By John Holland, Chief Content Officer, CustomerCentric Selling® – The Sales Training Company
Throughout my sales career I enjoyed the privilege and benefit of working with many support people that were extraordinary in doing their jobs. It never ceased to amaze me how they could make suggestions and buyers would follow their advice. At the time I realized it had to do with the roles of sellers and support people, but looking back it goes further than that.
On the flip side of those SE’s, one company I sold for had just hired a tech support person from a customer environment. I had an account that was encountering throughput issues with their mainframe and needed an SE to assess the problem and suggest alternatives. On the way to the account, the new SE asked what I wanted to sell the account and what he should say. To his surprise I said:
“Paul, I want you to make an honest assessment of the problem and to make a recommendation if we have an offering that can address their performance issues.”
I was astonished that Paul was astonished by my request. His reaction spoke volumes about his perception of salespeople.

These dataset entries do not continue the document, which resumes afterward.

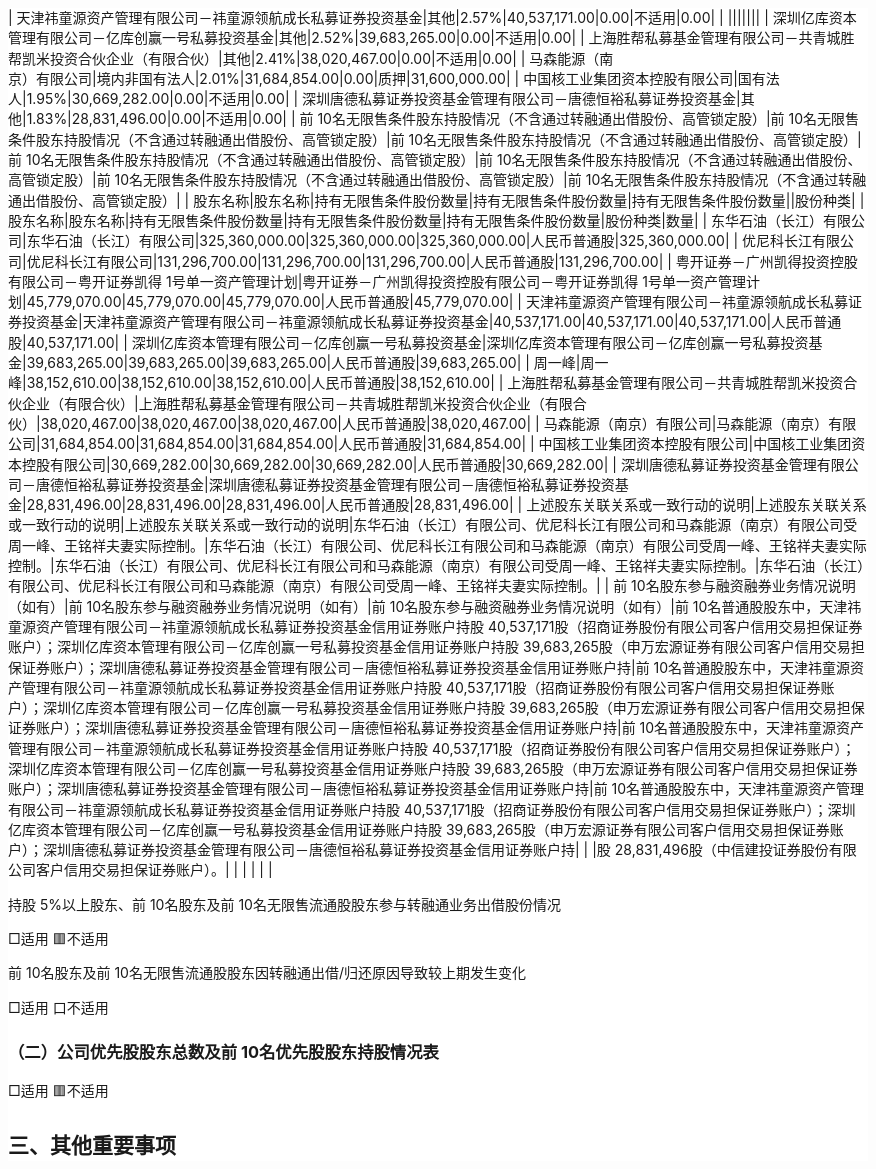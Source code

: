 | 天津祎童源资产管理有限公司－祎童源领航成长私募证券投资基金|其他|2.57%|40,537,171.00|0.00|不适用|0.00|
| |||||||
| 深圳亿库资本管理有限公司－亿库创赢一号私募投资基金|其他|2.52%|39,683,265.00|0.00|不适用|0.00|
| 上海胜帮私募基金管理有限公司－共青城胜帮凯米投资合伙企业（有限合伙）|其他|2.41%|38,020,467.00|0.00|不适用|0.00|
| 马森能源（南<br>京）有限公司|境内非国有法人|2.01%|31,684,854.00|0.00|质押|31,600,000.00|
| 中国核工业集团资本控股有限公司|国有法人|1.95%|30,669,282.00|0.00|不适用|0.00|
| 深圳唐德私募证券投资基金管理有限公司－唐德恒裕私募证券投资基金|其他|1.83%|28,831,496.00|0.00|不适用|0.00|
| 前 10名无限售条件股东持股情况（不含通过转融通出借股份、高管锁定股）|前 10名无限售条件股东持股情况（不含通过转融通出借股份、高管锁定股）|前 10名无限售条件股东持股情况（不含通过转融通出借股份、高管锁定股）|前 10名无限售条件股东持股情况（不含通过转融通出借股份、高管锁定股）|前 10名无限售条件股东持股情况（不含通过转融通出借股份、高管锁定股）|前 10名无限售条件股东持股情况（不含通过转融通出借股份、高管锁定股）|前 10名无限售条件股东持股情况（不含通过转融通出借股份、高管锁定股）|
| 股东名称|股东名称|持有无限售条件股份数量|持有无限售条件股份数量|持有无限售条件股份数量||股份种类|
| 股东名称|股东名称|持有无限售条件股份数量|持有无限售条件股份数量|持有无限售条件股份数量|股份种类|数量|
| 东华石油（长江）有限公司|东华石油（长江）有限公司|325,360,000.00|325,360,000.00|325,360,000.00|人民币普通股|325,360,000.00|
| 优尼科长江有限公司|优尼科长江有限公司|131,296,700.00|131,296,700.00|131,296,700.00|人民币普通股|131,296,700.00|
| 粤开证券－广州凯得投资控股有限公司－粤开证券凯得 1号单一资产管理计划|粤开证券－广州凯得投资控股有限公司－粤开证券凯得 1号单一资产管理计划|45,779,070.00|45,779,070.00|45,779,070.00|人民币普通股|45,779,070.00|
| 天津祎童源资产管理有限公司－祎童源领航成长私募证券投资基金|天津祎童源资产管理有限公司－祎童源领航成长私募证券投资基金|40,537,171.00|40,537,171.00|40,537,171.00|人民币普通股|40,537,171.00|
| 深圳亿库资本管理有限公司－亿库创赢一号私募投资基金|深圳亿库资本管理有限公司－亿库创赢一号私募投资基金|39,683,265.00|39,683,265.00|39,683,265.00|人民币普通股|39,683,265.00|
| 周一峰|周一峰|38,152,610.00|38,152,610.00|38,152,610.00|人民币普通股|38,152,610.00|
| 上海胜帮私募基金管理有限公司－共青城胜帮凯米投资合伙企业（有限合伙）|上海胜帮私募基金管理有限公司－共青城胜帮凯米投资合伙企业（有限合伙）|38,020,467.00|38,020,467.00|38,020,467.00|人民币普通股|38,020,467.00|
| 马森能源（南京）有限公司|马森能源（南京）有限公司|31,684,854.00|31,684,854.00|31,684,854.00|人民币普通股|31,684,854.00|
| 中国核工业集团资本控股有限公司|中国核工业集团资本控股有限公司|30,669,282.00|30,669,282.00|30,669,282.00|人民币普通股|30,669,282.00|
| 深圳唐德私募证券投资基金管理有限公司－唐德恒裕私募证券投资基金|深圳唐德私募证券投资基金管理有限公司－唐德恒裕私募证券投资基金|28,831,496.00|28,831,496.00|28,831,496.00|人民币普通股|28,831,496.00|
| 上述股东关联关系或一致行动的说明|上述股东关联关系或一致行动的说明|上述股东关联关系或一致行动的说明|东华石油（长江）有限公司、优尼科长江有限公司和马森能源（南京）有限公司受周一峰、王铭祥夫妻实际控制。|东华石油（长江）有限公司、优尼科长江有限公司和马森能源（南京）有限公司受周一峰、王铭祥夫妻实际控制。|东华石油（长江）有限公司、优尼科长江有限公司和马森能源（南京）有限公司受周一峰、王铭祥夫妻实际控制。|东华石油（长江）有限公司、优尼科长江有限公司和马森能源（南京）有限公司受周一峰、王铭祥夫妻实际控制。|
| 前 10名股东参与融资融券业务情况说明（如有）|前 10名股东参与融资融券业务情况说明（如有）|前 10名股东参与融资融券业务情况说明（如有）|前 10名普通股股东中，天津祎童源资产管理有限公司－祎童源领航成长私募证券投资基金信用证券账户持股 40,537,171股（招商证券股份有限公司客户信用交易担保证券账户）；深圳亿库资本管理有限公司－亿库创赢一号私募投资基金信用证券账户持股 39,683,265股（申万宏源证券有限公司客户信用交易担保证券账户）；深圳唐德私募证券投资基金管理有限公司－唐德恒裕私募证券投资基金信用证券账户持|前 10名普通股股东中，天津祎童源资产管理有限公司－祎童源领航成长私募证券投资基金信用证券账户持股 40,537,171股（招商证券股份有限公司客户信用交易担保证券账户）；深圳亿库资本管理有限公司－亿库创赢一号私募投资基金信用证券账户持股 39,683,265股（申万宏源证券有限公司客户信用交易担保证券账户）；深圳唐德私募证券投资基金管理有限公司－唐德恒裕私募证券投资基金信用证券账户持|前 10名普通股股东中，天津祎童源资产管理有限公司－祎童源领航成长私募证券投资基金信用证券账户持股 40,537,171股（招商证券股份有限公司客户信用交易担保证券账户）；深圳亿库资本管理有限公司－亿库创赢一号私募投资基金信用证券账户持股 39,683,265股（申万宏源证券有限公司客户信用交易担保证券账户）；深圳唐德私募证券投资基金管理有限公司－唐德恒裕私募证券投资基金信用证券账户持|前 10名普通股股东中，天津祎童源资产管理有限公司－祎童源领航成长私募证券投资基金信用证券账户持股 40,537,171股（招商证券股份有限公司客户信用交易担保证券账户）；深圳亿库资本管理有限公司－亿库创赢一号私募投资基金信用证券账户持股 39,683,265股（申万宏源证券有限公司客户信用交易担保证券账户）；深圳唐德私募证券投资基金管理有限公司－唐德恒裕私募证券投资基金信用证券账户持|
| |股 28,831,496股（中信建投证券股份有限公司客户信用交易担保证券账户）。| | | | | |  

持股 5%以上股东、前 10名股东及前 10名无限售流通股股东参与转融通业务出借股份情况  

□适用 🟥不适用  

前 10名股东及前 10名无限售流通股股东因转融通出借/归还原因导致较上期发生变化  

□适用 口不适用  

### （二）公司优先股股东总数及前 10名优先股股东持股情况表  

□适用 🟥不适用  

## 三、其他重要事项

What I failed to realize years ago was the elephant in the room:
Money, commission and careers are at stake when working on opportunities. Few sellers can (and managers don’t want sellers that do) live off their base salaries. They must earn commissions. This is an underlying reason that buyers are leery of salespeople, especially ones they’ve not done business with before. Buyers may be asking themselves:
Is this salesperson trying to do the right thing by me or is his/her primary interest commission and quota achievement?
The ultimate irony of support person credibility with buyers is that many organizations base raises, promotions and recognition for support people upon their involvement in significant wins. Ultimately, the title on a person’s business card goes a long way toward determining how much trust buyers will have in their recommendations.
This is the baggage salespeople deal with when selling is viewed in the traditional manner as convincing, persuading and overcoming objections by buyers who feel at times they’ve been mislead or oversold.
Customer-centric sellers that focus on empowering buyer to achieve desired business outcomes and value stand a far greater chance of having buyers believe their recommendations.